# YOUR TASK
Could you print all the entries exactly?

··· GIVEN ENTRIES

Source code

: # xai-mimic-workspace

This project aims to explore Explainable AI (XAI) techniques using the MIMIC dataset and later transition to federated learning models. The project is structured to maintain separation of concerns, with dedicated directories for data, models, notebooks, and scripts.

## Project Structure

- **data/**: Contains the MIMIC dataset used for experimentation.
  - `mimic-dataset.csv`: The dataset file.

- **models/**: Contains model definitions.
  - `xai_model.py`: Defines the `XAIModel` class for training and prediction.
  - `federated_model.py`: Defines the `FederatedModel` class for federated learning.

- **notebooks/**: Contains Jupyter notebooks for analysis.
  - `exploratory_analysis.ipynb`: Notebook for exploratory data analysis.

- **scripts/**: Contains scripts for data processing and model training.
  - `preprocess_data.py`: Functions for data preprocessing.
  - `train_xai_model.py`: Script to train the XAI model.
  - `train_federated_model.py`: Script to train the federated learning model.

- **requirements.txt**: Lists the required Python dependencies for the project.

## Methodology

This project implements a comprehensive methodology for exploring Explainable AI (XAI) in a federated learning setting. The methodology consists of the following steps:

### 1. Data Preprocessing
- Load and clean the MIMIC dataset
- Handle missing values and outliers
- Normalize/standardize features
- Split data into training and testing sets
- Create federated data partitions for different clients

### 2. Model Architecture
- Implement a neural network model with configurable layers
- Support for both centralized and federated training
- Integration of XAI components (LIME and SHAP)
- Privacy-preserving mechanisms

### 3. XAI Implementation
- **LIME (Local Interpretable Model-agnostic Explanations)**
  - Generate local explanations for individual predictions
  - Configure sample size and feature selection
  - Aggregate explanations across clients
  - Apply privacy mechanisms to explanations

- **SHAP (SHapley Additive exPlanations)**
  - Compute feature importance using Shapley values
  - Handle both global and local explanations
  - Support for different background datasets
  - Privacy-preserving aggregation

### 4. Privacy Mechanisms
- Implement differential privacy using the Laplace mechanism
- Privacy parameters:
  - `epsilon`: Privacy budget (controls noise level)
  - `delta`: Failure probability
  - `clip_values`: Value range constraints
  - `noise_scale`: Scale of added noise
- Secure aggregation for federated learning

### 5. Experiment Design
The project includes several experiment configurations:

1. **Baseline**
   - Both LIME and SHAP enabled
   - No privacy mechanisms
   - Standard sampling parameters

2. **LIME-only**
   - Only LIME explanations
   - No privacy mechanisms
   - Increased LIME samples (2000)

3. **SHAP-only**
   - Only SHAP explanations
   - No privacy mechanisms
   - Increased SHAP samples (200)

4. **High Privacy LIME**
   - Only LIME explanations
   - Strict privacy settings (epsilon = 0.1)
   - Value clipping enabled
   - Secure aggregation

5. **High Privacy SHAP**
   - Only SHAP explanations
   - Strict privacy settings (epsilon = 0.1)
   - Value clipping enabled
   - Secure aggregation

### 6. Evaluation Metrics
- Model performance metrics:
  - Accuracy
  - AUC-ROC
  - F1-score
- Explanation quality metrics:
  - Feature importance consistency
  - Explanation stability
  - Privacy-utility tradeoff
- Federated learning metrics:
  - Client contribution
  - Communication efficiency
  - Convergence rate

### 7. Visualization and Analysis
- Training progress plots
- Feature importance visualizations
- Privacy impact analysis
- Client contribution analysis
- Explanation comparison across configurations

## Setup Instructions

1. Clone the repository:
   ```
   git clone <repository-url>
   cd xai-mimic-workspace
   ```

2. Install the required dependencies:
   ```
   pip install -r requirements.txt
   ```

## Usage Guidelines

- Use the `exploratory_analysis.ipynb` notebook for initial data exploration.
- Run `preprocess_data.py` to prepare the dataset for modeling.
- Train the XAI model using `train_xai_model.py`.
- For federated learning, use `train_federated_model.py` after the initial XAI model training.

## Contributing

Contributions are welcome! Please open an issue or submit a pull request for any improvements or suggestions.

······

# ANSWER TO THE PROBLEM
Source code

: # xai-mimic-workspace

This project aims to explore Explainable AI (XAI) techniques using the MIMIC dataset and later transition to federated learning models. The project is structured to maintain separation of concerns, with dedicated directories for data, models, notebooks, and scripts.

## Project Structure

- **data/**: Contains the MIMIC dataset used for experimentation.
  - `mimic-dataset.csv`: The dataset file.

- **models/**: Contains model definitions.
  - `xai_model.py`: Defines the `XAIModel` class for training and prediction.
  - `federated_model.py`: Defines the `FederatedModel` class for federated learning.

- **notebooks/**: Contains Jupyter notebooks for analysis.
  - `exploratory_analysis.ipynb`: Notebook for exploratory data analysis.

- **scripts/**: Contains scripts for data processing and model training.
  - `preprocess_data.py`: Functions for data preprocessing.
  - `train_xai_model.py`: Script to train the XAI model.
  - `train_federated_model.py`: Script to train the federated learning model.

- **requirements.txt**: Lists the required Python dependencies for the project.

## Methodology

This project implements a comprehensive methodology for exploring Explainable AI (XAI) in a federated learning setting. The methodology consists of the following steps:

### 1. Data Preprocessing
- Load and clean the MIMIC dataset
- Handle missing values and outliers
- Normalize/standardize features
- Split data into training and testing sets
- Create federated data partitions for different clients

### 2. Model Architecture
- Implement a neural network model with configurable layers
- Support for both centralized and federated training
- Integration of XAI components (LIME and SHAP)
- Privacy-preserving mechanisms

### 3. XAI Implementation
- **LIME (Local Interpretable Model-agnostic Explanations)**
  - Generate local explanations for individual predictions
  - Configure sample size and feature selection
  - Aggregate explanations across clients
  - Apply privacy mechanisms to explanations

- **SHAP (SHapley Additive exPlanations)**
  - Compute feature importance using Shapley values
  - Handle both global and local explanations
  - Support for different background datasets
  - Privacy-preserving aggregation

### 4. Privacy Mechanisms
- Implement differential privacy using the Laplace mechanism
- Privacy parameters:
  - `epsilon`: Privacy budget (controls noise level)
  - `delta`: Failure probability
  - `clip_values`: Value range constraints
  - `noise_scale`: Scale of added noise
- Secure aggregation for federated learning

### 5. Experiment Design
The project includes several experiment configurations:

1. **Baseline**
   - Both LIME and SHAP enabled
   - No privacy mechanisms
   - Standard sampling parameters

2. **LIME-only**
   - Only LIME explanations
   - No privacy mechanisms
   - Increased LIME samples (2000)

3. **SHAP-only**
   - Only SHAP explanations
   - No privacy mechanisms
   - Increased SHAP samples (200)

4. **High Privacy LIME**
   - Only LIME explanations
   - Strict privacy settings (epsilon = 0.1)
   - Value clipping enabled
   - Secure aggregation

5. **High Privacy SHAP**
   - Only SHAP explanations
   - Strict privacy settings (epsilon = 0.1)
   - Value clipping enabled
   - Secure aggregation

### 6. Evaluation Metrics
- Model performance metrics:
  - Accuracy
  - AUC-ROC
  - F1-score
- Explanation quality metrics:
  - Feature importance consistency
  - Explanation stability
  - Privacy-utility tradeoff
- Federated learning metrics:
  - Client contribution
  - Communication efficiency
  - Convergence rate

### 7. Visualization and Analysis
- Training progress plots
- Feature importance visualizations
- Privacy impact analysis
- Client contribution analysis
- Explanation comparison across configurations

## Setup Instructions

1. Clone the repository:
   ```
   git clone <repository-url>
   cd xai-mimic-workspace
   ```

2. Install the required dependencies:
   ```
   pip install -r requirements.txt
   ```

## Usage Guidelines

- Use the `exploratory_analysis.ipynb` notebook for initial data exploration.
- Run `preprocess_data.py` to prepare the dataset for modeling.
- Train the XAI model using `train_xai_model.py`.
- For federated learning, use `train_federated_model.py` after the initial XAI model training.

## Contributing

Contributions are welcome! Please open an issue or submit a pull request for any improvements or suggestions.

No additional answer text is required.